Monday, April 27, 2015

Giraph: Page Rank

Problem Description:
Assign a weight to each node of a graph which represents its relative importance inside the graph. PageRank usually refers to a set of webpages, and tries to measure which ones are the most important in comparison with the rest from the set. The importance of a webpage is measured by the number of incoming links, i.e. references it receives from other webpages.
Here is a very good reference:
http://marsty5.com/2013/05/29/run-example-in-giraph-pagerank/

Code (Giraph):
package org.apache.giraph.examples;

import org.apache.giraph.graph.BasicComputation;
import org.apache.giraph.conf.LongConfOption;
import org.apache.giraph.edge.Edge;
import org.apache.giraph.graph.Vertex;
import org.apache.hadoop.io.DoubleWritable;
import org.apache.hadoop.io.FloatWritable;
import org.apache.hadoop.io.LongWritable;
import org.apache.log4j.Logger;

import java.io.IOException;

/**
 * My simplified Google page rank example.
 */
@Algorithm(
    name = "Page Rank",
    description = "My simplified page rank"
)

public class MyPageRankComputation extends BasicComputation<
    LongWritable, DoubleWritable, FloatWritable, DoubleWritable> {

  public static final int MAX_SUPERSTEPS = 2;
  
  @Override
  public void compute(Vertex<LongWritable, DoubleWritable, FloatWritable> vertex, 
      Iterable<DoubleWritable> messages) throws IOException {
  
    if (getSuperstep() >= 1) {
      double sum = 0;
      for (DoubleWritable message : messages) {
        sum += message.get();
      }
      vertex.setValue(new DoubleWritable(sum));
    }

    if (getSuperstep() < MAX_SUPERSTEPS) {
      int numEdges = vertex.getNumEdges();
      DoubleWritable message = new DoubleWritable(vertex.getValue().get() / numEdges);
      for (Edge<LongWritable, FloatWritable> edge: vertex.getEdges()) {
        sendMessage(edge.getTargetVertexId(), message);
      }
      //sendMessageToAllEdges(vertex, message);
    }
    vertex.voteToHalt();
  }  
}

Advanced features of the Giraph: Master compute and aggregators
Some useful link:
http://giraph.apache.org/aggregators.html

According to the Google Pregel's paper: aggregators are a mechanism for global communication, monitoring and data. Each vertex can provide a value to an aggregator in superstep S, the system combines those values using a reduction operator, and the resulting value is made available to all vertices in superstep S + 1. 


What are aggregators?

Aggregators enable global computation in your application. You can use them, for example, to check whether a global condition is satisfied or to keep some statistics.
During a superstep, vertices provide values to aggregators. These values get aggregated by the system and the results become available to all vertices in the following superstep. Providing a value to aggregator is done by calling:
aggregate(aggregatorName, aggregatedValue)
and to get the value aggregated during previous superstep you should call:
getAggregatedValue(aggregatorName)
Aggregator operations should be commutative and associative since there is no guaranteed ordering in which the aggregations will be performed.
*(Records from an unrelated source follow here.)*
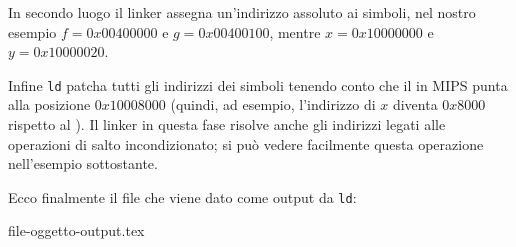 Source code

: \documentclass[class=book, crop=false, oneside]{standalone}
\begin{document}
In secondo luogo il linker assegna un'indirizzo assoluto ai simboli, nel nostro esempio \(f=0x00400000\) e \(g=0x00400100\), mentre \(x=0x10000000\) e \(y=0x10000020\).

Infine \texttt{ld} patcha tutti gli indirizzi dei simboli tenendo conto che il  in MIPS punta alla posizione \(0x10008000\) (quindi, ad esempio, l'indirizzo di \(x\) diventa \(0x8000\) rispetto al ). Il linker in questa fase risolve anche gli indirizzi legati alle operazioni di salto incondizionato; si può vedere facilmente questa operazione nell'esempio sottostante.

Ecco finalmente il file che viene dato come output da \texttt{ld}:
\begin{table}[H]
	{file-oggetto-output.tex}
	\caption{File di output}
\end{table}
\end{document}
Regular vs persistent aggregator

Aggregators come in two flavors: regular and persistent aggregators. The value of a regular aggregator will be reset to the initial value in each superstep, whereas the value of persistent aggregator will live through the application.
As an example, consider LongSumAggregator being used by each vertex adding 1 to it during compute(). If this is a regular aggregator, you'll be able to read the number of vertices in the previous superstep from it. If this is persistent aggregator, it will hold the sum of the number of vertices from all of the previous supersteps.

Registering aggregators

Before using any aggregator, you MUST register it on the master. You can do this by extending (and setting) MasterCompute class, and calling:
registerAggregator(aggregatorName, aggregatorClass)
or:
registerPersistentAggregator(aggregatorName, aggregatorClass)
depending on what kind of aggregator you want to have. You can register aggregators either in MasterCompute.initialize() - in that case the registered aggregator will be available through whole application, or you can do it in MasterCompute.compute() - the aggregator will then be available in current and each of the following supersteps.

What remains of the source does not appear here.